Please report, as a bare number, how many lines below include the string "correctly".
[Opening Data provided section]
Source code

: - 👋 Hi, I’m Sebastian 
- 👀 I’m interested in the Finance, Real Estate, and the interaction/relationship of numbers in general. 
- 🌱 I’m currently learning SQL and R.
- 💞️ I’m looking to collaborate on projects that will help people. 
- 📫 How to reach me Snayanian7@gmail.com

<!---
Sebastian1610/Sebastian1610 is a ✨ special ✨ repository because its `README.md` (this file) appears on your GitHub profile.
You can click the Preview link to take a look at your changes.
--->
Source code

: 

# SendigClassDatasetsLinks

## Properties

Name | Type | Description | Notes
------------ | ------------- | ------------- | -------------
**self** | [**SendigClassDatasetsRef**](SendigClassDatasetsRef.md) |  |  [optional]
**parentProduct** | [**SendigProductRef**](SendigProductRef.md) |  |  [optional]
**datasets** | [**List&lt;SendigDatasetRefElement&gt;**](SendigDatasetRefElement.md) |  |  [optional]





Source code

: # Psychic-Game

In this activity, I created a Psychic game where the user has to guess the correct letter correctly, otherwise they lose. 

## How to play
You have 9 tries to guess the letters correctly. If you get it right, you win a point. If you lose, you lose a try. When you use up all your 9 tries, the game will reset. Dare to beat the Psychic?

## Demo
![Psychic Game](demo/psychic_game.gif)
[Closing Data provided section]
Task result:
2